What you need to do = The result should be every line that contains the word "documentclass", taken from the material.

'''

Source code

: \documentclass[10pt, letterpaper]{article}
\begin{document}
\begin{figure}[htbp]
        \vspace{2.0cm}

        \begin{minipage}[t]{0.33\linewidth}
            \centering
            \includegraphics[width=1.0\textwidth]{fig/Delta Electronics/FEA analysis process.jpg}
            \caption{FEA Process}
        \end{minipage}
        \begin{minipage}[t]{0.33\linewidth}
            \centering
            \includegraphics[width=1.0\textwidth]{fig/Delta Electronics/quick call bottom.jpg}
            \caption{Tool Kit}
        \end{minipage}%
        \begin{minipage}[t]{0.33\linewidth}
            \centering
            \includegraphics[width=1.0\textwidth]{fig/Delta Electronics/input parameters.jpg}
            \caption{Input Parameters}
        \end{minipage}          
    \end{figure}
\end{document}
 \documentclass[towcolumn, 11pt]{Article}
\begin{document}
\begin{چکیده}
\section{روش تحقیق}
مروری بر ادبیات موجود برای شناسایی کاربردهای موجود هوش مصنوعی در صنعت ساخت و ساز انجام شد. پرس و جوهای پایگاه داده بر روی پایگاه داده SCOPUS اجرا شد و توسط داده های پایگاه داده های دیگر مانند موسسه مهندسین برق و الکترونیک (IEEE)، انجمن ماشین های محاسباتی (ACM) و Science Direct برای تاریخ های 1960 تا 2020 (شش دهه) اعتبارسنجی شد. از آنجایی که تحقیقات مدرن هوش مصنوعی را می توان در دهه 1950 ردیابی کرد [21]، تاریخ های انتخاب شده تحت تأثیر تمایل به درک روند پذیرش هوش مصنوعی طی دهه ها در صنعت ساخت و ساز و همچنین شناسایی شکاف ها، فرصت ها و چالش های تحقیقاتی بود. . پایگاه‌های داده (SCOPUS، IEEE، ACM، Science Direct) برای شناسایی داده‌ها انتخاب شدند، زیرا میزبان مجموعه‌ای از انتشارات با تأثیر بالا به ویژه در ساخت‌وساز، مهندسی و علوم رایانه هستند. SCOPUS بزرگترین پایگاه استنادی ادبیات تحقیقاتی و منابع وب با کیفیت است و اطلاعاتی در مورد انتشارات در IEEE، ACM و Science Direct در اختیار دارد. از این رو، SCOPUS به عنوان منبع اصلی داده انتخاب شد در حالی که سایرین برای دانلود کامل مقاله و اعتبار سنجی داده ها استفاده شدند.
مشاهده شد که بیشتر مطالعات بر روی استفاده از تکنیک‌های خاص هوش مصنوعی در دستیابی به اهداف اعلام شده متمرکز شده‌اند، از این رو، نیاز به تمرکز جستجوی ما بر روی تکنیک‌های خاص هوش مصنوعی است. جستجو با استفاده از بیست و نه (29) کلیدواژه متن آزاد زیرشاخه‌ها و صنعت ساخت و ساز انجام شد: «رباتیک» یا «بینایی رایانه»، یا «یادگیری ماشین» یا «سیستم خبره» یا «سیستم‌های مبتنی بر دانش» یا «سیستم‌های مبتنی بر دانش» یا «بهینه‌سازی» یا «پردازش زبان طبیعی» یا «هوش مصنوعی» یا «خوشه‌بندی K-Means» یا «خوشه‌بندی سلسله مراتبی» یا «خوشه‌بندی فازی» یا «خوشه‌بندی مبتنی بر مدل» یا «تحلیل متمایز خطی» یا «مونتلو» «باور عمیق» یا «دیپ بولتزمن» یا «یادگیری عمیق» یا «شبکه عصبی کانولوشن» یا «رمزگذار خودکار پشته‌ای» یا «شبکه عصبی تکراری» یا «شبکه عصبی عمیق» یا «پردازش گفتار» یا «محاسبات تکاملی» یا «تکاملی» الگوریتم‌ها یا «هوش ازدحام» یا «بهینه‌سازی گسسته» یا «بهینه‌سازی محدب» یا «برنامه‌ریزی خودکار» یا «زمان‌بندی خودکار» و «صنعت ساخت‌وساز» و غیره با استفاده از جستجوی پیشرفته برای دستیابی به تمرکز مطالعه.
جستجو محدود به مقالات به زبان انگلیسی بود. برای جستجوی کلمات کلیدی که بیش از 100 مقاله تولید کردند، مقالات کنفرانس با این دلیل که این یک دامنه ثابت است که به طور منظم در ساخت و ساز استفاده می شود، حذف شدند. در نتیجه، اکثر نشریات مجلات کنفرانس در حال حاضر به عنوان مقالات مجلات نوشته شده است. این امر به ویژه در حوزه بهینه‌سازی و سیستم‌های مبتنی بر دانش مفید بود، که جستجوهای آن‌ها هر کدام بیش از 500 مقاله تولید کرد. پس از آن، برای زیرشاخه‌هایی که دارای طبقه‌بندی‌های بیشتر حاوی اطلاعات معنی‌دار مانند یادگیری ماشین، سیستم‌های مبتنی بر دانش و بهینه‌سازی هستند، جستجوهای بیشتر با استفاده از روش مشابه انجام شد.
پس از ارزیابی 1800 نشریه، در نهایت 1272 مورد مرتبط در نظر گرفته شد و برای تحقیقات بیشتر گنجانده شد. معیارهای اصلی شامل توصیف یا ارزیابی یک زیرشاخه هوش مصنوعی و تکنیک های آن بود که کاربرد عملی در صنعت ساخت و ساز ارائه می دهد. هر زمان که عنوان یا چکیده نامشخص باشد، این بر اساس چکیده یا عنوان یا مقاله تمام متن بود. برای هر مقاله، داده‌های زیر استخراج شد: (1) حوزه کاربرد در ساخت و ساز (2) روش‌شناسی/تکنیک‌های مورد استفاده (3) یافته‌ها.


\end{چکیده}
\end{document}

'''
'''

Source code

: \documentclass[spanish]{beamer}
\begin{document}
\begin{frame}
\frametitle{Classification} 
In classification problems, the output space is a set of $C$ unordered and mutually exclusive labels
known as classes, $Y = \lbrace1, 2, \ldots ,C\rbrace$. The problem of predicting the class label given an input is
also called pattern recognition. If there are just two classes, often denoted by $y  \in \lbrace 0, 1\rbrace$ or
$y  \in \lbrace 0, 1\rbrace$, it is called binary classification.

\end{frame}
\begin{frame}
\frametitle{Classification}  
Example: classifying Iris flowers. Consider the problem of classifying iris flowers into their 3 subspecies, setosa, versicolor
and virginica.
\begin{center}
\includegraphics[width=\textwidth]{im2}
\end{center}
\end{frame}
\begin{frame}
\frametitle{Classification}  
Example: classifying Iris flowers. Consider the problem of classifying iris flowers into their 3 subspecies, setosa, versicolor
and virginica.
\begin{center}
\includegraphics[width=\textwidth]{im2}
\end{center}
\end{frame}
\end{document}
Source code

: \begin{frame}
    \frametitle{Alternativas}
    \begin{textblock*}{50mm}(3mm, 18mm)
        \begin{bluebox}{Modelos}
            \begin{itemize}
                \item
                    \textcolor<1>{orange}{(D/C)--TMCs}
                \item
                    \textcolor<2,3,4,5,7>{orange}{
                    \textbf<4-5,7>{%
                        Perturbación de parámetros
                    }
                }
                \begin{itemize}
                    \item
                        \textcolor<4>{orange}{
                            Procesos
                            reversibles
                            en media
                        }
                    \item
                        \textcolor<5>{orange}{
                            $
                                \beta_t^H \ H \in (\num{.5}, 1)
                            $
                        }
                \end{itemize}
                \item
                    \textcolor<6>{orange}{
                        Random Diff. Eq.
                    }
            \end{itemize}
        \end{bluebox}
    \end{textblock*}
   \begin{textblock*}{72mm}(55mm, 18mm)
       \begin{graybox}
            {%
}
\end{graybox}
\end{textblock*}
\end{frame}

'''
'''

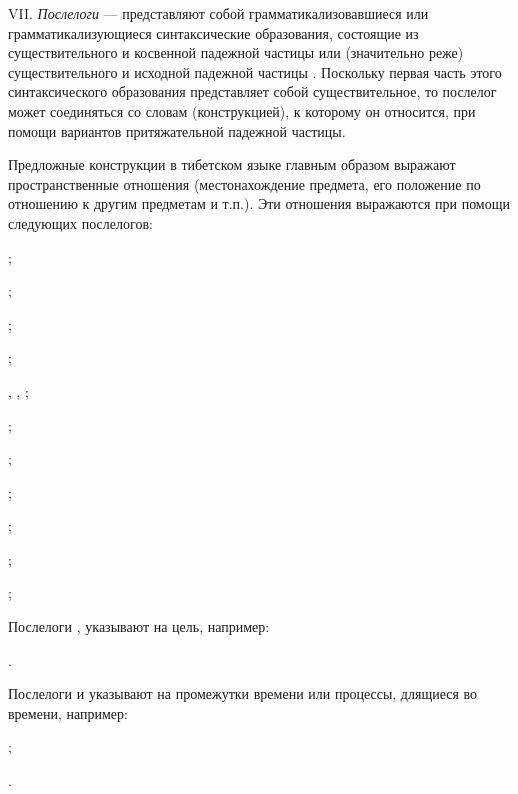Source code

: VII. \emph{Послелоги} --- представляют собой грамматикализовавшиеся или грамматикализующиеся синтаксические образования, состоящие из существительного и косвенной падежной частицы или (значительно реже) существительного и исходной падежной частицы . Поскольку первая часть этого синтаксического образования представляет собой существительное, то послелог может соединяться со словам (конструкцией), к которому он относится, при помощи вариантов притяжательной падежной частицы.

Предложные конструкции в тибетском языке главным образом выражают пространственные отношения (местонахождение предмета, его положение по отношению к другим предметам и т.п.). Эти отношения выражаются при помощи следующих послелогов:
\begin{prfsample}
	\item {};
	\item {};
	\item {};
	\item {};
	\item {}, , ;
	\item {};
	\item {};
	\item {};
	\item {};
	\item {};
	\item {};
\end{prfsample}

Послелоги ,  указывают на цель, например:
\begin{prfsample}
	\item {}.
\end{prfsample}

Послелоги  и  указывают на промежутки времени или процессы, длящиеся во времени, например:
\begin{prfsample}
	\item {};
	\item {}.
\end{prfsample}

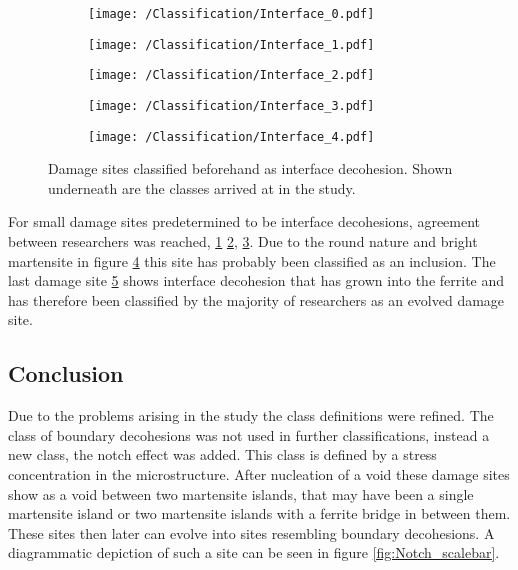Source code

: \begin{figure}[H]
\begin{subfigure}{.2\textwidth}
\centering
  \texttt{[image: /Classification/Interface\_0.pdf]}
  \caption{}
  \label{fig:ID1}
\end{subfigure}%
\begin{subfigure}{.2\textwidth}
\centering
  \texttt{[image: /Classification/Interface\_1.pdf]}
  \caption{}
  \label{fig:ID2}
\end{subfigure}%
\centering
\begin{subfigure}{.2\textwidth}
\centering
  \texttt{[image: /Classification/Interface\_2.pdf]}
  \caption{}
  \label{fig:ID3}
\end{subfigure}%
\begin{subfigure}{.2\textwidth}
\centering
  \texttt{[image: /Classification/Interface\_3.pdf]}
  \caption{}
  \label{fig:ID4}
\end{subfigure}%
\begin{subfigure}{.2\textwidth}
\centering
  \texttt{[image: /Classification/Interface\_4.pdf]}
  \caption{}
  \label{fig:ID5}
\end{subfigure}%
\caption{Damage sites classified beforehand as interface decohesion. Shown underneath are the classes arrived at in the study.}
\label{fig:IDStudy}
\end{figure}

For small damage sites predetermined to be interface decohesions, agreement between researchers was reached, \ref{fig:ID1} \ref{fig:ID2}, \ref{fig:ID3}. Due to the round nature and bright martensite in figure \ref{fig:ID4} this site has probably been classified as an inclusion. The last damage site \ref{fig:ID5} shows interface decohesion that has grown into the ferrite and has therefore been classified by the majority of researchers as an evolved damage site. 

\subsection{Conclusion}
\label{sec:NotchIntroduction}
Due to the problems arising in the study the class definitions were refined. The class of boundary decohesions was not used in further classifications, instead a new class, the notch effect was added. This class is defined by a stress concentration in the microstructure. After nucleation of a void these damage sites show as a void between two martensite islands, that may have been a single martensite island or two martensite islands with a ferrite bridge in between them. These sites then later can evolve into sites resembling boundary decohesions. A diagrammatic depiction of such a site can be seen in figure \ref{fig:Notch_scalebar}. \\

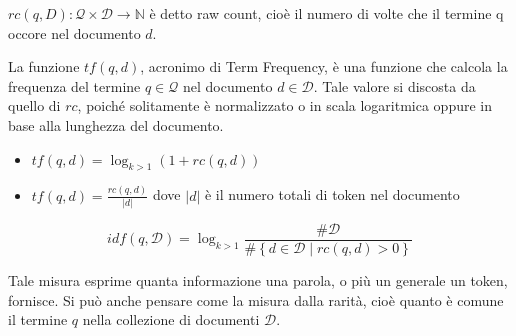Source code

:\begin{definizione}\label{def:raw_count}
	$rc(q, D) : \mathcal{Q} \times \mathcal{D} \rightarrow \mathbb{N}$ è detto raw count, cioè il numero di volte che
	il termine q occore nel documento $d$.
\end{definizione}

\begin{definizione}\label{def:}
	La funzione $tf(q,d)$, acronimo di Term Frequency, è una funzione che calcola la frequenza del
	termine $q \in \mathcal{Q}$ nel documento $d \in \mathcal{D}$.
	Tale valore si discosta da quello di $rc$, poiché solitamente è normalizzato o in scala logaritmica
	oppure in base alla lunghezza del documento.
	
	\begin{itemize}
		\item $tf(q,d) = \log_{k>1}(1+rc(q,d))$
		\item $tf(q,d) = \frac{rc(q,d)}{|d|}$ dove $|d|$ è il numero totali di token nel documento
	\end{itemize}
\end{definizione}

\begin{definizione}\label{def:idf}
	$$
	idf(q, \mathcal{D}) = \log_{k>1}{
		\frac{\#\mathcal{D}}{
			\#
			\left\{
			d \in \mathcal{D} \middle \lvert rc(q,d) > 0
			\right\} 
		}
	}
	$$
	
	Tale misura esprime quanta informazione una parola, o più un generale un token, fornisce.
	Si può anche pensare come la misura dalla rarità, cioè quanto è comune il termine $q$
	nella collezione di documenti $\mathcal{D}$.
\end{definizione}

'''

Answer to this task =
: \documentclass[10pt, letterpaper]{article}
 \documentclass[towcolumn, 11pt]{Article}
: \documentclass[spanish]{beamer}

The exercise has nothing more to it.